Please return each record exactly as it stands.

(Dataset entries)
========================
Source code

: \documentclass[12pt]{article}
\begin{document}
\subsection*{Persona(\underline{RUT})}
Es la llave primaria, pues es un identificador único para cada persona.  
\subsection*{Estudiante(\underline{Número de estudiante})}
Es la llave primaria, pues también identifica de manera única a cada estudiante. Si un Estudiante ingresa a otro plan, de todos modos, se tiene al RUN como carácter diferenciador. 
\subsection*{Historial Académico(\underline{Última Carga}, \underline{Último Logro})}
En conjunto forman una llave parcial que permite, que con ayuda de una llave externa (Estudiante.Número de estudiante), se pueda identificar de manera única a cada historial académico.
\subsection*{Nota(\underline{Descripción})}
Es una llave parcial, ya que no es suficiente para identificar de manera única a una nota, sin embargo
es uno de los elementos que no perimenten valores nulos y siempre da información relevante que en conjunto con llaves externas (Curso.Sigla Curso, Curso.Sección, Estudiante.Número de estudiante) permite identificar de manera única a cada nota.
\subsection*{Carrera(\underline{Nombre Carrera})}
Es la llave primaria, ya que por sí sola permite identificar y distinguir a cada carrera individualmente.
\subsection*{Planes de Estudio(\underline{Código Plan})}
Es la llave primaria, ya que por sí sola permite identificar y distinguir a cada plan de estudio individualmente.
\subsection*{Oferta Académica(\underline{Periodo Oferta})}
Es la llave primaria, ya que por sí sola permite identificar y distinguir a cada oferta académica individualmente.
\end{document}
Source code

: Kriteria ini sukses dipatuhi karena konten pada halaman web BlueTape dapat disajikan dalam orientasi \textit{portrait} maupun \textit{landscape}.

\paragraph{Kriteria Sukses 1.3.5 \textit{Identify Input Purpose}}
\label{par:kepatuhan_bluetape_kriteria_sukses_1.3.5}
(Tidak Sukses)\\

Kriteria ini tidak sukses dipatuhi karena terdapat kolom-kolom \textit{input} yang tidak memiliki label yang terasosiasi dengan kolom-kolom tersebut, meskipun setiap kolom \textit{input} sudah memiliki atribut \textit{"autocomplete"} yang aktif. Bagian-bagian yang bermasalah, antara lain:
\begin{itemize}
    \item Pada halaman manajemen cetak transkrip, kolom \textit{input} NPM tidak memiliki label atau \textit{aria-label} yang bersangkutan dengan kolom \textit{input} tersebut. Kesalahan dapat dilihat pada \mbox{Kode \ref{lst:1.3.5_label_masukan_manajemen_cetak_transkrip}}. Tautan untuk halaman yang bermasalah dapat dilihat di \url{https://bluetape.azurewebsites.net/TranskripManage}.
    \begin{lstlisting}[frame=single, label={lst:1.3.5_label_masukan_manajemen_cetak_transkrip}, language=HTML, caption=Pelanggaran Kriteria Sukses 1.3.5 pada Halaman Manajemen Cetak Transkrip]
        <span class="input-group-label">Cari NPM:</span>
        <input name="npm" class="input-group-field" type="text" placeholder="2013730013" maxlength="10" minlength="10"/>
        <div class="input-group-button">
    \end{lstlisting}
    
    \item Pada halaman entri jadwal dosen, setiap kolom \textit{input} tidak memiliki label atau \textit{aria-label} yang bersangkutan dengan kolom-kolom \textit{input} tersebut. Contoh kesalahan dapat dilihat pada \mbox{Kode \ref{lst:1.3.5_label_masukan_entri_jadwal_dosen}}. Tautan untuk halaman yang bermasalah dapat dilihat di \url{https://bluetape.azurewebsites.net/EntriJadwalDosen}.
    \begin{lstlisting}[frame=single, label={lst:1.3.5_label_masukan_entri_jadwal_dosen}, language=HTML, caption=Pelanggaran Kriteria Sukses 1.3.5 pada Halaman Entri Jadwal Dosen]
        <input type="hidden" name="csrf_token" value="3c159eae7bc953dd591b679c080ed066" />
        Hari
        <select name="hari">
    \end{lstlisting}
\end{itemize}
========================
§ Answer to this task:
Source code

: \documentclass[12pt]{article}
\begin{document}
\subsection*{Persona(\underline{RUT})}
Es la llave primaria, pues es un identificador único para cada persona.  
\subsection*{Estudiante(\underline{Número de estudiante})}
Es la llave primaria, pues también identifica de manera única a cada estudiante. Si un Estudiante ingresa a otro plan, de todos modos, se tiene al RUN como carácter diferenciador. 
\subsection*{Historial Académico(\underline{Última Carga}, \underline{Último Logro})}
En conjunto forman una llave parcial que permite, que con ayuda de una llave externa (Estudiante.Número de estudiante), se pueda identificar de manera única a cada historial académico.
\subsection*{Nota(\underline{Descripción})}
Es una llave parcial, ya que no es suficiente para identificar de manera única a una nota, sin embargo
es uno de los elementos que no perimenten valores nulos y siempre da información relevante que en conjunto con llaves externas (Curso.Sigla Curso, Curso.Sección, Estudiante.Número de estudiante) permite identificar de manera única a cada nota.
\subsection*{Carrera(\underline{Nombre Carrera})}
Es la llave primaria, ya que por sí sola permite identificar y distinguir a cada carrera individualmente.
\subsection*{Planes de Estudio(\underline{Código Plan})}
Es la llave primaria, ya que por sí sola permite identificar y distinguir a cada plan de estudio individualmente.
\subsection*{Oferta Académica(\underline{Periodo Oferta})}
Es la llave primaria, ya que por sí sola permite identificar y distinguir a cada oferta académica individualmente.
\end{document}
Source code

: Kriteria ini sukses dipatuhi karena konten pada halaman web BlueTape dapat disajikan dalam orientasi \textit{portrait} maupun \textit{landscape}.

\paragraph{Kriteria Sukses 1.3.5 \textit{Identify Input Purpose}}
\label{par:kepatuhan_bluetape_kriteria_sukses_1.3.5}
(Tidak Sukses)\\

Kriteria ini tidak sukses dipatuhi karena terdapat kolom-kolom \textit{input} yang tidak memiliki label yang terasosiasi dengan kolom-kolom tersebut, meskipun setiap kolom \textit{input} sudah memiliki atribut \textit{"autocomplete"} yang aktif. Bagian-bagian yang bermasalah, antara lain:
\begin{itemize}
    \item Pada halaman manajemen cetak transkrip, kolom \textit{input} NPM tidak memiliki label atau \textit{aria-label} yang bersangkutan dengan kolom \textit{input} tersebut. Kesalahan dapat dilihat pada \mbox{Kode \ref{lst:1.3.5_label_masukan_manajemen_cetak_transkrip}}. Tautan untuk halaman yang bermasalah dapat dilihat di \url{https://bluetape.azurewebsites.net/TranskripManage}.
    \begin{lstlisting}[frame=single, label={lst:1.3.5_label_masukan_manajemen_cetak_transkrip}, language=HTML, caption=Pelanggaran Kriteria Sukses 1.3.5 pada Halaman Manajemen Cetak Transkrip]
        <span class="input-group-label">Cari NPM:</span>
        <input name="npm" class="input-group-field" type="text" placeholder="2013730013" maxlength="10" minlength="10"/>
        <div class="input-group-button">
    \end{lstlisting}
    
    \item Pada halaman entri jadwal dosen, setiap kolom \textit{input} tidak memiliki label atau \textit{aria-label} yang bersangkutan dengan kolom-kolom \textit{input} tersebut. Contoh kesalahan dapat dilihat pada \mbox{Kode \ref{lst:1.3.5_label_masukan_entri_jadwal_dosen}}. Tautan untuk halaman yang bermasalah dapat dilihat di \url{https://bluetape.azurewebsites.net/EntriJadwalDosen}.
    \begin{lstlisting}[frame=single, label={lst:1.3.5_label_masukan_entri_jadwal_dosen}, language=HTML, caption=Pelanggaran Kriteria Sukses 1.3.5 pada Halaman Entri Jadwal Dosen]
        <input type="hidden" name="csrf_token" value="3c159eae7bc953dd591b679c080ed066" />
        Hari
        <select name="hari">
    \end{lstlisting}
\end{itemize}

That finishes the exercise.